For a triple-album, Kyle Bobby Dunn and the Infinite Sadness is remarkably easy to summarize, as it truly is a prolonged variation on a very simple and constrained motif: billowing, gently undulating swells of blurred quasi-orchestral sounds.  The closest kindred spirit is unquestionably Stars of the Lid, as the two artists share both a pastoral bent and a palette of primarily string- and brass-like textures.  In some important ways, however, Dunn has chosen a different path, opting for floating bittersweet reveries rather than compositions with overtly apparent arcs.  Dunn's songs certainly shift and evolve in their own way, but in more of a smoke- or cloud-like drift than in a clear path towards a destination.

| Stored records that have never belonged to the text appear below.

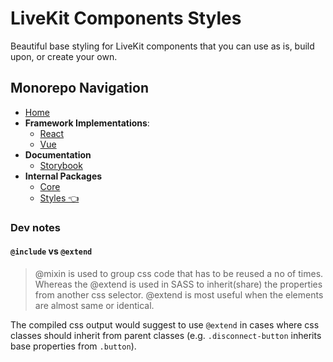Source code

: # LiveKit Components **Styles**

Beautiful base styling for LiveKit components that you can use as is, build upon, or create your own.

<!--NAV_START-->
## Monorepo Navigation
* [Home](/README.md)
* **Framework Implementations**:
    * [React](/packages/react/README.md)
    * [Vue](/packages/vue/README.md)
* **Documentation**
    * [Storybook](/docs/storybook/README.md)
* **Internal Packages**
    * [Core](/packages/core/README.md)
    * [Styles 👈](/packages/styles/README.md)
<!--NAV_END-->

### Dev notes

#### `@include` vs `@extend`

> @mixin is used to group css code that has to be reused a no of times. Whereas the @extend is used in SASS to inherit(share) the properties from another css selector. @extend is most useful when the elements are almost same or identical.

The compiled css output would suggest to use `@extend` in cases where css classes should inherit from parent classes (e.g. `.disconnect-button` inherits base properties from `.button`).
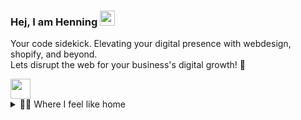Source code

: ### Hej, I am Henning <img src="https://user-images.githubusercontent.com/74038190/214644152-52f47eb3-5e31-4f47-8758-05c9468d5596.gif" width="24px" height="24px" alt="waveing">

Your code sidekick. Elevating your digital presence with webdesign, shopify, and beyond.<br />
Lets disrupt the web for your business's digital growth! 🚀

<img height="32" width="32" src="https://cdn.simpleicons.org/linkedin/0A66C2" />

<details>
<summary>👨‍💻 Where I feel like home</summary>
<br />

![top technologies](https://github-readme-stats.vercel.app/api/top-langs/?username=Hensga&layout=compact)

</details>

As with most art, the beauty of Dunn's work lies in the execution, as these pieces tend to unfold in a way that feels like something organic and alive, yet also vaguely unreal and hallucinatory.  Kyle is also a genius at subtlety, a trait that is perhaps best embodied in the album's centerpiece "Rue de Guy-Mathieu," as Dunn's two melodic threads seamlessly interweave to create fleeting complex harmonies and dissonances.  That piece also features the buried hiss of cars driving along rainy streets, adding a welcome sense of place and mystery to an already blearily evocative atmosphere.  "Rue de Guy-Mathieu" also highlights another notable aspect of Dunn's work: this album is best experienced LOUD, as that is the ideal way to become fully absorbed and appreciate Kyle's many small-scale intricacies.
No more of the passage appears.